I hadn’t seen the car for two weeks.
It arrived on the trailer bang on time – with a furniture caster
fastened to each corner of the roof.
Pete and Mick refused to let them be removed until after scrutineering.
We
were getting the hang of those tight Welsh lanes, finishing just inside the top
ten I think. One of the great joys of
rallying was the brakes set-up – discs on the back, twin master-cylinders in a
pedal box, attached by a threaded bar so you could alter the balance between
front and rear, and the hydraulic pipes run inside the car, partly for
protection and partly so that you could also have an hydraulic handbrake,
operating another master cylinder in series.
Pull the handbrake and the rear wheels lock, at virtually any speed.
Erm, yes officer, I am approaching a hairpin right..!
This
is especially useful in Wales where the roads can be very narrow and many junctions meet at ridiculously acute
angles, where it is physically impossible to drive the junction. Once you master the art of throwing the car
in, dipping the clutch, pulling the handbrake, getting half way round and then
letting the clutch out in first gear with lots of revs to maintain the slide… there
are very few feelings quite as satisfying.

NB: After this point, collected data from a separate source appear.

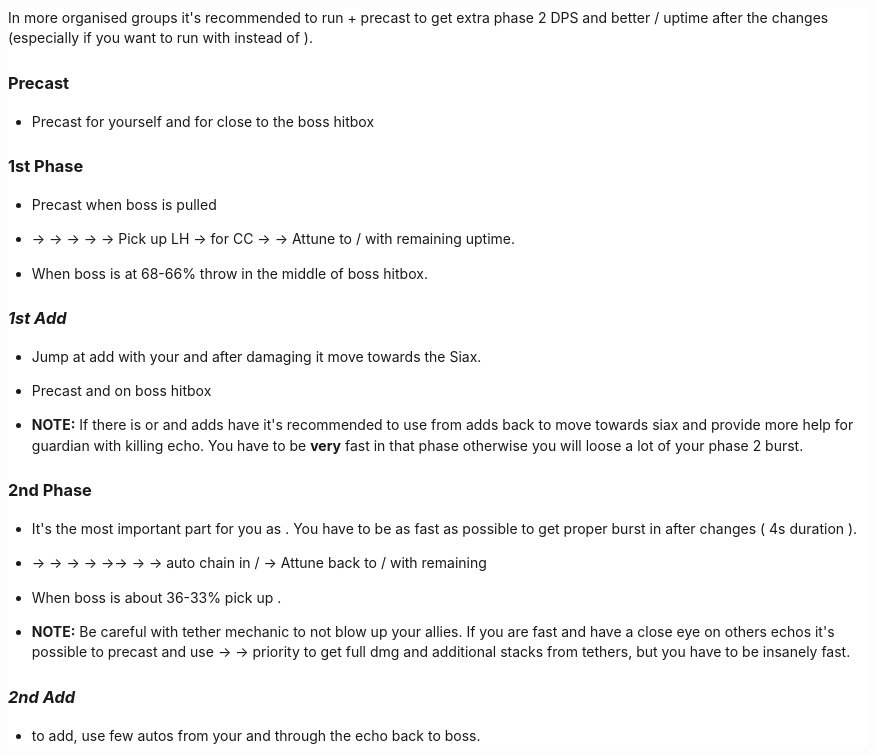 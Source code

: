 In more organised groups it's recommended to run <Specialization name="Tempest"/>+<Skill name="conjurelightninghammer"/> precast to get extra phase 2 DPS and better <Boon name="Quickness"/>/<Boon name="Fury"/> uptime after the <Skill name="feelmywrath"/> changes (especially if you want to run with <Specialization name="Dragonhunter"/> instead of <Specialization name="Firebrand"/>).
</Boss>

### **Precast**

-   Precast <Skill id="5624"/> for yourself and <Skill id="5567"/>  for <Specialization name="Renegade"/> close to the boss hitbox


### **1st Phase**

-   Precast <Skill id="43803"/> when boss is pulled

-   <Skill id="45313"/> -> <Skill id="5529"/> -> <Skill id="43074"/> -> <Skill id="44612"/> -> <Skill id="44451"/> -> Pick up LH -> <Skill id="5733"/> for CC -> <Skill id="5725"/> -> Attune to <Skill id="5494"/>/<Skill id="5494"/> with remaining <Skill id="44612"/> uptime.

-   When boss is at 68-66% throw <Skill id="5516"/> in the middle of boss hitbox.


### *1st Add*

-   Jump at add with your <Skill id="5517"/> and after damaging it move towards the Siax.

-   Precast <Skill id="5531"/> and <Skill id="5737"/> on boss hitbox

-   **NOTE:** If there is <Instability name="Vengeance"/> or <Instability name="No Pain, No Gain"/> and adds have <Boon name="Protection"/> it's recommended to use <Skill id="5697"/> from adds back to move towards siax and provide more help for guardian with killing echo. You have to be **very** fast in that phase otherwise you will loose a lot of your phase 2 burst.


### **2nd Phase**

-   It's the most important part for you as <Specialization name="weaver"/>. You have to be as fast as possible to get proper burst in <Effect name="Exposed"/> after changes ( 4s <Effect name="Exposed"/> duration ).

-   <Skill id="43803"/> -> <Skill id="45313"/> -> <Skill id="5529"/> -> <Skill id="43074"/> -> <Skill id="44612"/>-><Skill id="44451"/>->  <Skill id="5557"/> -> <Skill id="5691"/> -> auto chain in <Skill id="5492"/>/<Skill id="5492"/> -> Attune back to <Skill id="5494"/>/<Skill id="5494"/> with remaining <Skill id="44612"/>

-   When boss is about 36-33% pick up <Skill id="5516"/>.

-   **NOTE:** Be careful with tether mechanic to not blow up your allies. If you are fast and have a close eye on others echos it's possible to precast <Skill id="43803"/> and use <Skill id="5691"/>-> <Skill id="44451"/> -> <Skill id="5557"/> priority to get full <Effect name="Exposed"/> dmg and additional <Trait id="1510"/> stacks from tethers, but you have to be insanely fast.


### *2nd Add*

-   <Skill id="5517"/> to add, use few autos from your <Skill id="5516"/> and <Skill id="5697"/> through the echo back to boss.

It was also necessary to STOP at T-junctions with a Give Way sign. Stopping with both front wheels at the line
meant setting off and turning at the same time, and you don’t get the power
down too well. A number of drivers,
including me, had (almost) mastered the art of handbraking the car on to the
line, pointing in the direction you wanted to leave – in a much straighter
line, with better acceleration. But this
was to be our downfall later in the year…
We were
somewhere in the teens in the championship and would now have to miss a couple
of rounds (no money) but there were still the R L Brown (Lake District), Mull,
Bolton Midnight (on our patch) and that absolute classic, the Cilwendeg
(deepest SW Wales) to go. And we were
improving all the time…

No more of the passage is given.